2. Marketing de contenidos que produce resultados tangibles

Hasta ahora, los departamentos de marketing han sido los principales beneficiarios de la inteligencia artificial generativa. Desde aumentar el poder predictivo de los motores de recomendación hasta aprovechar la colocación inteligente de anuncios, no hay tarea de marketing digital que la Generación AI no pueda mejorar.

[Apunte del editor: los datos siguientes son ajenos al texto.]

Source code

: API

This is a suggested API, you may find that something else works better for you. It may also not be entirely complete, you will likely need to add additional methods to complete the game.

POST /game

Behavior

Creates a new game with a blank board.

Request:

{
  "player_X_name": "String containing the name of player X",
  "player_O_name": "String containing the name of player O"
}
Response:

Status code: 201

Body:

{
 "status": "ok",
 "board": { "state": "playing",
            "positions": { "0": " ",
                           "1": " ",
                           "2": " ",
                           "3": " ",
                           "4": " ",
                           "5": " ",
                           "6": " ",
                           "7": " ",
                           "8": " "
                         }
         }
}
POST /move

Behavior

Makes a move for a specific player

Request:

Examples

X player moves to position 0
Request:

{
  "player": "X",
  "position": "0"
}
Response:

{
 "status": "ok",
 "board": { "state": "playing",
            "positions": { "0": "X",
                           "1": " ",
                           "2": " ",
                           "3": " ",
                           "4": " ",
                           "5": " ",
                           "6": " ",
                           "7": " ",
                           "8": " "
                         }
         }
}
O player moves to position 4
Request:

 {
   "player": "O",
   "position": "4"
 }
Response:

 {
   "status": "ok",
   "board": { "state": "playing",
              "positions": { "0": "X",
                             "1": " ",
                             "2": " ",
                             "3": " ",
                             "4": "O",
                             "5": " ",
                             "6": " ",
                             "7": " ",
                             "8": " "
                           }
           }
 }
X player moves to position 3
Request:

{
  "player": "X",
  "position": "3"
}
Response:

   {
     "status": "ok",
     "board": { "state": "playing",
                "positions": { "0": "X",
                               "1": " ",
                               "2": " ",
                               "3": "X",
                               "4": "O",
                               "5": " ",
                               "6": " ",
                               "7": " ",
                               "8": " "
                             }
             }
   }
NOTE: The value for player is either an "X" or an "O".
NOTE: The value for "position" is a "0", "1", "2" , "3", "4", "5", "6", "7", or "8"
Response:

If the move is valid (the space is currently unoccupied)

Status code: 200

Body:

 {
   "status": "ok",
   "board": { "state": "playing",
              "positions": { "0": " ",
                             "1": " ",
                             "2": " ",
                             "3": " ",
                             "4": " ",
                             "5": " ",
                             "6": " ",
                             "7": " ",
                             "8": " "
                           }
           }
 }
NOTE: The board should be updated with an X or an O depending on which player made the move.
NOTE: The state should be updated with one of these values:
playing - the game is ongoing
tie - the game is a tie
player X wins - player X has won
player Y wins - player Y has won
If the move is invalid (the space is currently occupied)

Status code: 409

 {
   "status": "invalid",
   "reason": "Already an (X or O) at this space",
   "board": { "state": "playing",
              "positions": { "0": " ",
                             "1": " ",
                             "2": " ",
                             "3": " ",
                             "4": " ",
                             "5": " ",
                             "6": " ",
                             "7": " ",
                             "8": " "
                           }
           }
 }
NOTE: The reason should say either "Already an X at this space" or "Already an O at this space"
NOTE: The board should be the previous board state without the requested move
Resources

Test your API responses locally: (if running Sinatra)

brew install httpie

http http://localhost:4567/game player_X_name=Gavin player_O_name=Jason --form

Sin embargo, la mayor parte de las aplicaciones de IA generativa gira en torno a la creación de contenidos.

Gen AI crea contenido contextualmente relevante y coherente sobre cualquier tema determinado en cuestión de segundos. En comparación, los escritores experimentados dedican entre 2 y 6 horas a pulir una publicación de blog de 1000 palabras.

No sorprende que el 25% de todo el contenido digital ya sea producido por Gen AI.

Las marcas con visión de futuro utilizan herramientas de inteligencia artificial generativa para escribir y editar anuncios de redes sociales, publicaciones de blogs, descripciones de productos, artículos para la creación de enlaces, correos electrónicos de ventas y textos para presentaciones. En algunos casos, incluso despiden a redactores internos para reducir los costos de marketing de contenidos.

Sin embargo, hay un problema (o, mejor dicho, varios problemas).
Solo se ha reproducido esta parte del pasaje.